*EXERCISE DIRECTIONS*:
Omit each picture as you copy the entries exactly.

** DATA FOR REVIEW follows **

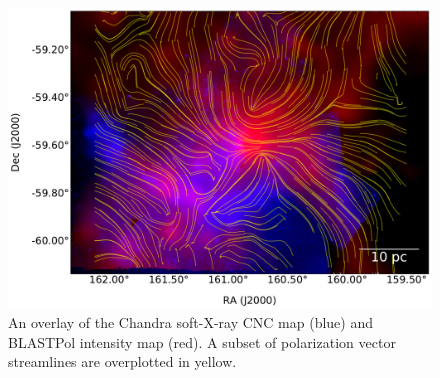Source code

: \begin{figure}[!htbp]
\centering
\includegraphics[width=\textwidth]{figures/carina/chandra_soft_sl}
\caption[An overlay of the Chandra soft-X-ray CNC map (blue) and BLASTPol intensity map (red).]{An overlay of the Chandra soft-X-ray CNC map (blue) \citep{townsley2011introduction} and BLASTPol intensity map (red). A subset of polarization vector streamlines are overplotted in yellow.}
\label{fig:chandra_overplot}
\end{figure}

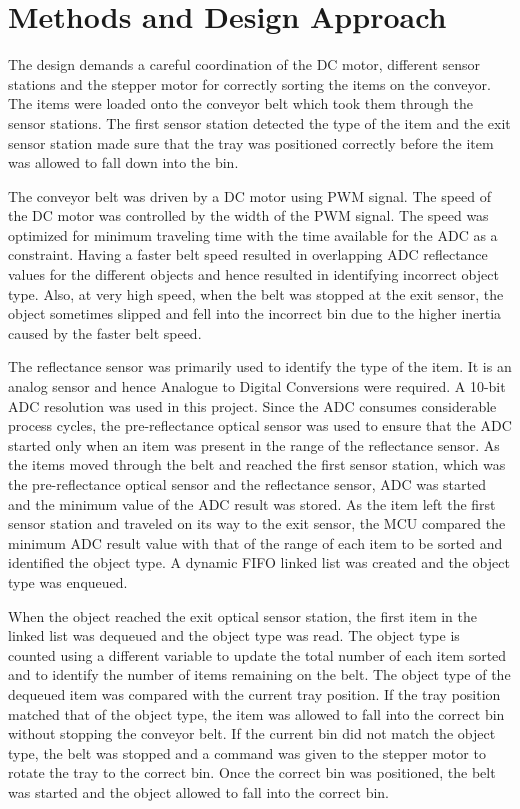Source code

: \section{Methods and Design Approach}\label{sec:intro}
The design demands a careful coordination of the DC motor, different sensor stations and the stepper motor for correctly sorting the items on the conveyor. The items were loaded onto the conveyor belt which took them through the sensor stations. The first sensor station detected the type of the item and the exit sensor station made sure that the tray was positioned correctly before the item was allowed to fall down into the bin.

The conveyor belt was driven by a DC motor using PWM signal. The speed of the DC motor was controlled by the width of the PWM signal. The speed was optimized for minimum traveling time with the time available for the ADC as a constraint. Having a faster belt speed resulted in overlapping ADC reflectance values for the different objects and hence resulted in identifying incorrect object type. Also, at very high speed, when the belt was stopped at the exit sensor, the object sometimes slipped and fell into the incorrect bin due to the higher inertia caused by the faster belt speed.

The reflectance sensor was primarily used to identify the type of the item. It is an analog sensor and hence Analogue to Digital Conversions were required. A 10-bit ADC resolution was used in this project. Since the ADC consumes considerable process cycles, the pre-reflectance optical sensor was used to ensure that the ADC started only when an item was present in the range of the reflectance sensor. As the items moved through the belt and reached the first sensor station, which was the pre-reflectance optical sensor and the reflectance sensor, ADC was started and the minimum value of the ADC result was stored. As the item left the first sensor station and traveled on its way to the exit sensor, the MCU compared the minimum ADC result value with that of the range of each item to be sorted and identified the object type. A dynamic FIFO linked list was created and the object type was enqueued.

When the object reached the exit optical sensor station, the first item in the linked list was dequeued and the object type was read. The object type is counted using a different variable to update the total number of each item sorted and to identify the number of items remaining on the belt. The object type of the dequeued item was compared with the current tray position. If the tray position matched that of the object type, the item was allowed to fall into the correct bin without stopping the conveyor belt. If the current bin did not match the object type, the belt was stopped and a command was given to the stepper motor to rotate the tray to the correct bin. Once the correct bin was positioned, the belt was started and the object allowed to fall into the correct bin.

** End of DATA FOR REVIEW **

*EXERCISE RESULT*:
Source code

: \begin{figure}[!htbp]
\centering
\includegraphics[width=\textwidth]{figures/carina/chandra_soft_sl}
\caption[An overlay of the Chandra soft-X-ray CNC map (blue) and BLASTPol intensity map (red).]{An overlay of the Chandra soft-X-ray CNC map (blue) \citep{townsley2011introduction} and BLASTPol intensity map (red). A subset of polarization vector streamlines are overplotted in yellow.}
\label{fig:chandra_overplot}
\end{figure}

Source code

: \section{Methods and Design Approach}\label{sec:intro}
The design demands a careful coordination of the DC motor, different sensor stations and the stepper motor for correctly sorting the items on the conveyor. The items were loaded onto the conveyor belt which took them through the sensor stations. The first sensor station detected the type of the item and the exit sensor station made sure that the tray was positioned correctly before the item was allowed to fall down into the bin.

The conveyor belt was driven by a DC motor using PWM signal. The speed of the DC motor was controlled by the width of the PWM signal. The speed was optimized for minimum traveling time with the time available for the ADC as a constraint. Having a faster belt speed resulted in overlapping ADC reflectance values for the different objects and hence resulted in identifying incorrect object type. Also, at very high speed, when the belt was stopped at the exit sensor, the object sometimes slipped and fell into the incorrect bin due to the higher inertia caused by the faster belt speed.

The reflectance sensor was primarily used to identify the type of the item. It is an analog sensor and hence Analogue to Digital Conversions were required. A 10-bit ADC resolution was used in this project. Since the ADC consumes considerable process cycles, the pre-reflectance optical sensor was used to ensure that the ADC started only when an item was present in the range of the reflectance sensor. As the items moved through the belt and reached the first sensor station, which was the pre-reflectance optical sensor and the reflectance sensor, ADC was started and the minimum value of the ADC result was stored. As the item left the first sensor station and traveled on its way to the exit sensor, the MCU compared the minimum ADC result value with that of the range of each item to be sorted and identified the object type. A dynamic FIFO linked list was created and the object type was enqueued.

When the object reached the exit optical sensor station, the first item in the linked list was dequeued and the object type was read. The object type is counted using a different variable to update the total number of each item sorted and to identify the number of items remaining on the belt. The object type of the dequeued item was compared with the current tray position. If the tray position matched that of the object type, the item was allowed to fall into the correct bin without stopping the conveyor belt. If the current bin did not match the object type, the belt was stopped and a command was given to the stepper motor to rotate the tray to the correct bin. Once the correct bin was positioned, the belt was started and the object allowed to fall into the correct bin.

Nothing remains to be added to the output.